Recorded information -
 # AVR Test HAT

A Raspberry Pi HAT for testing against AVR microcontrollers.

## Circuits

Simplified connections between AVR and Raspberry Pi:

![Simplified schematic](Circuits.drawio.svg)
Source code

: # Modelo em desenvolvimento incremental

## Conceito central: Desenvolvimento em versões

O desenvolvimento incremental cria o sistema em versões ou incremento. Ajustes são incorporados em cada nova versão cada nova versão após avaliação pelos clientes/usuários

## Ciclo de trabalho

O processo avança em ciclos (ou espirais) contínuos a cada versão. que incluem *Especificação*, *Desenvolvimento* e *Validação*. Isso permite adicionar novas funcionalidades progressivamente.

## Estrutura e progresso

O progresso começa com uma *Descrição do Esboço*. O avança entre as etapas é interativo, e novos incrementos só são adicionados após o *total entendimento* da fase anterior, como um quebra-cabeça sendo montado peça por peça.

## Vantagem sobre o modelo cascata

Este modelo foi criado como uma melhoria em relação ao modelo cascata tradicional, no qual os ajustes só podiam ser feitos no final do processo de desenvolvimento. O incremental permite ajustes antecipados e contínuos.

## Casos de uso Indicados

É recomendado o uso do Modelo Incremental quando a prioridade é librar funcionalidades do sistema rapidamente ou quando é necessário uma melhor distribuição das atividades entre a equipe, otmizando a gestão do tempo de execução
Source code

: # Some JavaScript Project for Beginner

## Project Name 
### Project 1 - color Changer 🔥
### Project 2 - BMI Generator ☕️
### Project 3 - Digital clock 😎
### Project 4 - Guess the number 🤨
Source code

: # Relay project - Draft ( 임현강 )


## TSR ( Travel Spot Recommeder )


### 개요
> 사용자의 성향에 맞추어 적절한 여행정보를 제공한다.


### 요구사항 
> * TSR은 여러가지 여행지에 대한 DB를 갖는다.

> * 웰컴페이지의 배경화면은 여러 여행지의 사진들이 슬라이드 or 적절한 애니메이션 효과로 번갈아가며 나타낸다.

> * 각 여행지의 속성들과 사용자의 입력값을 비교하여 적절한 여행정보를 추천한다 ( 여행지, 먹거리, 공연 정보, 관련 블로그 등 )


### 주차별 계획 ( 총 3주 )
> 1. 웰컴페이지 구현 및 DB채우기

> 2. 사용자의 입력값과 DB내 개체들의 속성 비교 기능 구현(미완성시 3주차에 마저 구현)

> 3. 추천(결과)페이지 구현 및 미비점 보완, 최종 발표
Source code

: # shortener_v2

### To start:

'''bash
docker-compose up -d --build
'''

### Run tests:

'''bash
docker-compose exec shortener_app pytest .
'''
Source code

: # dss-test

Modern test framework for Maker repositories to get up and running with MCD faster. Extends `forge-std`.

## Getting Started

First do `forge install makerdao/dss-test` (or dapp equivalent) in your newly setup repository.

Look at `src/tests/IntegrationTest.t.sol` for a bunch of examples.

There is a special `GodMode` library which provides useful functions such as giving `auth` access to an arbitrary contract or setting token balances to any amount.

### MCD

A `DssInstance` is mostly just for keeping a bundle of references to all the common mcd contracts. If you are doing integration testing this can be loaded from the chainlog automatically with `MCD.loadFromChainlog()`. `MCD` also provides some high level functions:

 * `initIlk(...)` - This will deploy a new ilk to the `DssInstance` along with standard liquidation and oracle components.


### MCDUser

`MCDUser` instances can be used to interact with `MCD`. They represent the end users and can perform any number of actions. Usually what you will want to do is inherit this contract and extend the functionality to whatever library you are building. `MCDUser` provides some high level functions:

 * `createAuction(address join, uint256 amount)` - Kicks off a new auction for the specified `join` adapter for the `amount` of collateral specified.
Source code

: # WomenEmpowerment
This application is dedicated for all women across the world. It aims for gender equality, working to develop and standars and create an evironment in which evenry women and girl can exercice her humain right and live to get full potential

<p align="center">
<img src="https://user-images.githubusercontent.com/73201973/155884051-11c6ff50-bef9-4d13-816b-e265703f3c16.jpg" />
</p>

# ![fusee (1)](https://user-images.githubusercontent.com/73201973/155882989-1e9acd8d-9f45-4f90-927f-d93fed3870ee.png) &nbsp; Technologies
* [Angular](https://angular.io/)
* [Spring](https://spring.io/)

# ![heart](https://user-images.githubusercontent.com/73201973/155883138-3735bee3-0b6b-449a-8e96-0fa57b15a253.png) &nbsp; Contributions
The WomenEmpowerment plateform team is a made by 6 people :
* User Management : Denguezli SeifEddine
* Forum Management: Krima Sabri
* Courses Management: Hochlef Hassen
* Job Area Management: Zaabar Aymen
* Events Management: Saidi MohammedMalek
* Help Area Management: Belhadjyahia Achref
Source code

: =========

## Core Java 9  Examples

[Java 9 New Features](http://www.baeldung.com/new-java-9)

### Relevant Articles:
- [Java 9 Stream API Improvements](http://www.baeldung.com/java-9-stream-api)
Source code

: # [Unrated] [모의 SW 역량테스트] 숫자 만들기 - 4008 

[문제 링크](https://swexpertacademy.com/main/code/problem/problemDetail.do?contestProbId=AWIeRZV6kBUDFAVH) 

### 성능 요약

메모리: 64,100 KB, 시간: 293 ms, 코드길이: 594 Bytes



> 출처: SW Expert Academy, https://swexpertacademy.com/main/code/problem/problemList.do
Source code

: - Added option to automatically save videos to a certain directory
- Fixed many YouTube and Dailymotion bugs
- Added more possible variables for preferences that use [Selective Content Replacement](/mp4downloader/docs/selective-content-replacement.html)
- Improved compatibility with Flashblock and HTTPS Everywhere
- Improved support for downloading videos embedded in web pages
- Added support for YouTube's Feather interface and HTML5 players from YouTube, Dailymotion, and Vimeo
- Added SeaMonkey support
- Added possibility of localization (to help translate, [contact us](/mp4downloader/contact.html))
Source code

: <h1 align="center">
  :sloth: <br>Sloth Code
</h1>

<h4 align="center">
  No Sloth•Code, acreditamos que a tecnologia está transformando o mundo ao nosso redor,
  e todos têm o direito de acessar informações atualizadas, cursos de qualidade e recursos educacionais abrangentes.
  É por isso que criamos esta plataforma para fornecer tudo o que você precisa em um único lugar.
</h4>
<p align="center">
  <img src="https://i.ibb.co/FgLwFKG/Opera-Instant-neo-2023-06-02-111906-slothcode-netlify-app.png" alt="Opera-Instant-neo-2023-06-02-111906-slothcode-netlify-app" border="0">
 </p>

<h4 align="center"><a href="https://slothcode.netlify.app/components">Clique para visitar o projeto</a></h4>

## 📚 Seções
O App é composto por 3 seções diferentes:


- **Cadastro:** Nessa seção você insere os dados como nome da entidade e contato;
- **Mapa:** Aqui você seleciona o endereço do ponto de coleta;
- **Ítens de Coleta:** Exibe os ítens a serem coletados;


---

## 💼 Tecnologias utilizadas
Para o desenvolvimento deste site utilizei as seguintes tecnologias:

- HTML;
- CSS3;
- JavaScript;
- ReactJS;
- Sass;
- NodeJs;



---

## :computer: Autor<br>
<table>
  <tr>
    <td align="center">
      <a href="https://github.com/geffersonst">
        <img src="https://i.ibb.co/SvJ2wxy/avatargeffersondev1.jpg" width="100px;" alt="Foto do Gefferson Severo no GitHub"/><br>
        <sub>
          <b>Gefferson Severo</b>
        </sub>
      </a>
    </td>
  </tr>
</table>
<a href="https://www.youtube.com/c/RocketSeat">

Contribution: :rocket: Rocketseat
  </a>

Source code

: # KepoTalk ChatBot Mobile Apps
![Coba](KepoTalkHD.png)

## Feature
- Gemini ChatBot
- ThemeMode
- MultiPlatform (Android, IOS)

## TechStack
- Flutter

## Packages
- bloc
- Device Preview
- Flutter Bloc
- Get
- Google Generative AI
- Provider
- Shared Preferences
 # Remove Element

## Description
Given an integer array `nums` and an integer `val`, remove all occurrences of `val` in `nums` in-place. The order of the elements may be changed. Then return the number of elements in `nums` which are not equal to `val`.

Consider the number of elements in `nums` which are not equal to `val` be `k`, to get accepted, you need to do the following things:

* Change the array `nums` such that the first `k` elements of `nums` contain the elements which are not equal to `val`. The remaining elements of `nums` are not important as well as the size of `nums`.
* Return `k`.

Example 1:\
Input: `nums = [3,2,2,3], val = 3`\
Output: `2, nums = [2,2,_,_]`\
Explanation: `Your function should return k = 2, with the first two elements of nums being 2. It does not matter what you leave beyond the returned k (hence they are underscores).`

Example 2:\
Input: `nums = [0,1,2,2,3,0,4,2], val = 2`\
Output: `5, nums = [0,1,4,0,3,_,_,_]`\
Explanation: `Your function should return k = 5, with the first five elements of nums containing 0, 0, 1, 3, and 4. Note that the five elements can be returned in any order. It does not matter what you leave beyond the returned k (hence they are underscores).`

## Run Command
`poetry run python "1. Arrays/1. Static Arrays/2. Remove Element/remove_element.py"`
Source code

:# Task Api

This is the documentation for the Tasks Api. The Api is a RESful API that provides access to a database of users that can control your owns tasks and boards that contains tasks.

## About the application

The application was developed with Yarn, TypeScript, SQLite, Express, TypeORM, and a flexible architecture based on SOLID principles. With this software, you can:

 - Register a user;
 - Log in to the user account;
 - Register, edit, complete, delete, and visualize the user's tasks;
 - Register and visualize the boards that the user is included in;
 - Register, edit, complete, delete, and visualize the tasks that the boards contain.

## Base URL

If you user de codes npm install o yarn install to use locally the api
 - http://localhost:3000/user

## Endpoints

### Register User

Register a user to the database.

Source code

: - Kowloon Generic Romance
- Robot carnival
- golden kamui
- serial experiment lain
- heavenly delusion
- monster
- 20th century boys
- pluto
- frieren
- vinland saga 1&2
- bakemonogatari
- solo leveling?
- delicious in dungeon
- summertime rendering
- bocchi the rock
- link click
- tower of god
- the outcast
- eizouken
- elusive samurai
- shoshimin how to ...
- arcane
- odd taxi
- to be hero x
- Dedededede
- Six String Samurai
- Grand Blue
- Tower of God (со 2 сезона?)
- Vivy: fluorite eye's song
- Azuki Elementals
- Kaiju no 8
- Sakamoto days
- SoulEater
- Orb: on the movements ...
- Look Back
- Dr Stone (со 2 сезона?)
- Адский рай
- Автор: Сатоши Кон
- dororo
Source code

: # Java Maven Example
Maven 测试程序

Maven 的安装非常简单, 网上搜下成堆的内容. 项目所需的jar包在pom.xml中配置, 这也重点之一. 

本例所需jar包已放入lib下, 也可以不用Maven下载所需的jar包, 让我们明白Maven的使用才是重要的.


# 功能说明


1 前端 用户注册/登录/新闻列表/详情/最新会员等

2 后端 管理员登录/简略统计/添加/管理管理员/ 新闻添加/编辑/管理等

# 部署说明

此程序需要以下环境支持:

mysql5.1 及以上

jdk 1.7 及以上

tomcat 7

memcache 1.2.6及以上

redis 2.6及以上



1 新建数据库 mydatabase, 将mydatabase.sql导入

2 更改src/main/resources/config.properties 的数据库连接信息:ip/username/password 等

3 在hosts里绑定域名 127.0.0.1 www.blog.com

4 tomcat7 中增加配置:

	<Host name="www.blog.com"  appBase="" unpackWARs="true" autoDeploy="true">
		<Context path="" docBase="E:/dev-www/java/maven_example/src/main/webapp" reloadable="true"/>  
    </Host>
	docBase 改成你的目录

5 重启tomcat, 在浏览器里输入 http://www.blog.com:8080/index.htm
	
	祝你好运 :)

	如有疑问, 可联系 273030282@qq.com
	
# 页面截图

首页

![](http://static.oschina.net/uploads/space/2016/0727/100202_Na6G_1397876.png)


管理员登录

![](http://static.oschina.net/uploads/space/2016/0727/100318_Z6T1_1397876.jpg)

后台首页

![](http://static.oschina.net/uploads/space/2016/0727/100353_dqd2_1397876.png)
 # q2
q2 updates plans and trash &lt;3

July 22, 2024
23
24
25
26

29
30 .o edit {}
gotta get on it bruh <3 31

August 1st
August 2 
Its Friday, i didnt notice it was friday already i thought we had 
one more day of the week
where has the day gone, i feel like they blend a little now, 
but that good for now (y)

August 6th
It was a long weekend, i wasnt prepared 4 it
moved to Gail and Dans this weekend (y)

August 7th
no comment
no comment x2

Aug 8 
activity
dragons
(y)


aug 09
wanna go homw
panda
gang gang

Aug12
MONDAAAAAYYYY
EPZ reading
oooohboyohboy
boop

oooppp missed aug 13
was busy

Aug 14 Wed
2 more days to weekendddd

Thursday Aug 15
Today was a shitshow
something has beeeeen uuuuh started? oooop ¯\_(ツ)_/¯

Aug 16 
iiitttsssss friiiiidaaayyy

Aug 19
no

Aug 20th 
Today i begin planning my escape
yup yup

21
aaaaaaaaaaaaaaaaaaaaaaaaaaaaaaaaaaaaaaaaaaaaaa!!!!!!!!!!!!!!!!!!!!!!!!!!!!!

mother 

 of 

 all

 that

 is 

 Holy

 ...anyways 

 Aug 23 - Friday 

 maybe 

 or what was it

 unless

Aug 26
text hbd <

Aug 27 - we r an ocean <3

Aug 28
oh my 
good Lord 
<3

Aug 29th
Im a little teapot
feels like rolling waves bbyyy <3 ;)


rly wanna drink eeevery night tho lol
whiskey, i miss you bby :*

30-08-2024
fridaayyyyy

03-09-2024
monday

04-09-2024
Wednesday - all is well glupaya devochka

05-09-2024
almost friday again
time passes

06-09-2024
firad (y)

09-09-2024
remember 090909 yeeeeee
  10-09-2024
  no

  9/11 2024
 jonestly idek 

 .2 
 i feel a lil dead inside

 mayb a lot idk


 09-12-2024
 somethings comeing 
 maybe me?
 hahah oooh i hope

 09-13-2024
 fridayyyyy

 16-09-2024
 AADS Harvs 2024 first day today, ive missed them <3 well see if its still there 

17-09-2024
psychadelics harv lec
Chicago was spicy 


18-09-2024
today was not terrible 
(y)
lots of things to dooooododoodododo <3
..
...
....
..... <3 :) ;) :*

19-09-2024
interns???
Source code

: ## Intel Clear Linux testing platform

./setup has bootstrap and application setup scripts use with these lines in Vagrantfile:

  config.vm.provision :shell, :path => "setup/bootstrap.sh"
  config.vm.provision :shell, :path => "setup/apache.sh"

Required work - Reproduce each line from the listing above that includes the word "você".

Solution -
  É por isso que criamos esta plataforma para fornecer tudo o que você precisa em um único lugar.
- **Cadastro:** Nessa seção você insere os dados como nome da entidade e contato;
- **Mapa:** Aqui você seleciona o endereço do ponto de coleta;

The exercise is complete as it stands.